« À pied d’œuvre » : entretien croisé entre Valérie Donzelli et Gilles Marchand

« À pied d’œuvre » : entretien croisé entre Valérie Donzelli et Gilles Marchand

03 février 2026
Cinéma
« À pied d’œuvre »
« À pied d’œuvre » réalisé par Valérie Donzelli Christine Tamalet

La cinéaste et son coscénariste travaillent ensemble depuis une vingtaine d’années. Ils évoquent leur adaptation du roman autobiographique de Franck Courtès, primée du Meilleur Scénario à la dernière Mostra de Venise.


Vous vous connaissez et travaillez ensemble depuis longtemps.
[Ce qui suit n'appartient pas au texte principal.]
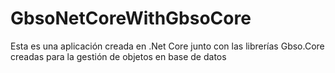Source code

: # GbsoNetCoreWithGbsoCore
Esta es una aplicación creada en .Net Core junto con las librerías Gbso.Core creadas para la gestión de objetos en base de datos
Comment cette collaboration a-t-elle débuté ?

Valérie Donzelli : Il y a en effet vingt-six ans que nous nous connaissons. Quand j’ai commencé à écrire, j’ai naturellement montré mes textes à Gilles. Il m’a fait des retours et ce dès mes premiers courts métrages. (Elle se tourne vers Gilles Marchand.) C’est toi qui as trouvé le titre, Il fait beau dans la plus belle ville du monde. Gilles a logiquement suivi mon parcours : La Reine des pommes, La guerre est déclarée… Il a toujours été là, à chaque étape.
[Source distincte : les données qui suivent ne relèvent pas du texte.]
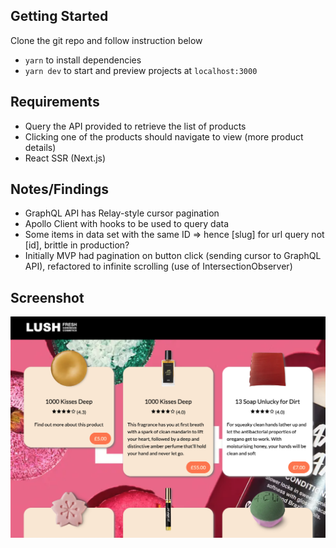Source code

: ## Getting Started

Clone the git repo and follow instruction below

- `yarn` to install dependencies
- `yarn dev` to start and preview projects at `localhost:3000`

## Requirements

- Query the API provided to retrieve the list of products
- Clicking one of the products should navigate to view (more product details)
- React SSR (Next.js)

## Notes/Findings

- GraphQL API has Relay-style cursor pagination
- Apollo Client with hooks to be used to query data
- Some items in data set with the same ID => hence [slug] for url query not [id], brittle in production?
- Initially MVP had pagination on button click (sending cursor to GraphQL API), refactored to infinite scrolling (use of IntersectionObserver)

## Screenshot

<img src="public/screenshot.png" width="800">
Gilles Marchand : Jusqu’à La guerre est déclarée, les choses étaient assez peu académiques, même si les films étaient bien écrits. C’est vraiment pour le troisième long métrage de Valérie, Main dans la main, produit par Édouard Weil, qu’apparaît mon nom au générique en tant que scénariste.
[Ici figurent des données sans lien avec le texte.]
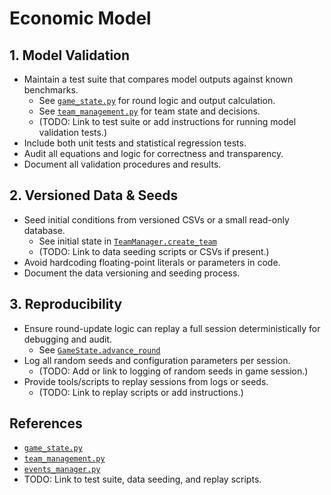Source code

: # Economic Model

## 1. Model Validation
- Maintain a test suite that compares model outputs against known benchmarks.
  - See [`game_state.py`](../china-growth-game/economic-model/game_state.py) for round logic and output calculation.
  - See [`team_management.py`](../china-growth-game/economic-model/team_management.py) for team state and decisions.
  - (TODO: Link to test suite or add instructions for running model validation tests.)
- Include both unit tests and statistical regression tests.
- Audit all equations and logic for correctness and transparency.
- Document all validation procedures and results.

## 2. Versioned Data & Seeds
- Seed initial conditions from versioned CSVs or a small read-only database.
  - See initial state in [`TeamManager.create_team`](../china-growth-game/economic-model/team_management.py#L29)
  - (TODO: Link to data seeding scripts or CSVs if present.)
- Avoid hardcoding floating-point literals or parameters in code.
- Document the data versioning and seeding process.

## 3. Reproducibility
- Ensure round-update logic can replay a full session deterministically for debugging and audit.
  - See [`GameState.advance_round`](../china-growth-game/economic-model/game_state.py#L172)
- Log all random seeds and configuration parameters per session.
  - (TODO: Add or link to logging of random seeds in game session.)
- Provide tools/scripts to replay sessions from logs or seeds.
  - (TODO: Link to replay scripts or add instructions.)

## References
- [`game_state.py`](../china-growth-game/economic-model/game_state.py)
- [`team_management.py`](../china-growth-game/economic-model/team_management.py)
- [`events_manager.py`](../china-growth-game/economic-model/events_manager.py)
- TODO: Link to test suite, data seeding, and replay scripts.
Votre collaboration repose-t-elle sur une méthode immuable ?

V.D : Chaque film a sa logique mais nous fonctionnons toujours un peu de la même manière. Pour La guerre est déclarée, par exemple, j’avais écrit énormément, presque 300 pages de scènes. L’écriture est allée assez vite parce que beaucoup de choses étaient déjà là, au fond de moi, déjà vécues et pensées. Avec Jérémie [Elkaïm, coauteur du film] nous étions portés par une énergie très forte.

G.M : Quand j’ai lu ce texte, j’ai ressenti cette énergie incroyable. En l’état, c’était trop long pour être un scénario, mais tout était déjà là.

Le scénario est une colonne vertébrale indispensable pour organiser le travail. Je réécris énormément. Je ne filme jamais le scénario.
Valérie Donzelli
Réalisatrice et scénariste

Venons-en à À pied d’œuvre. Qu’est-ce qui, malgré son apparente absence de dramaturgie classique, rendait le livre de Franck Courtès cinématographique ?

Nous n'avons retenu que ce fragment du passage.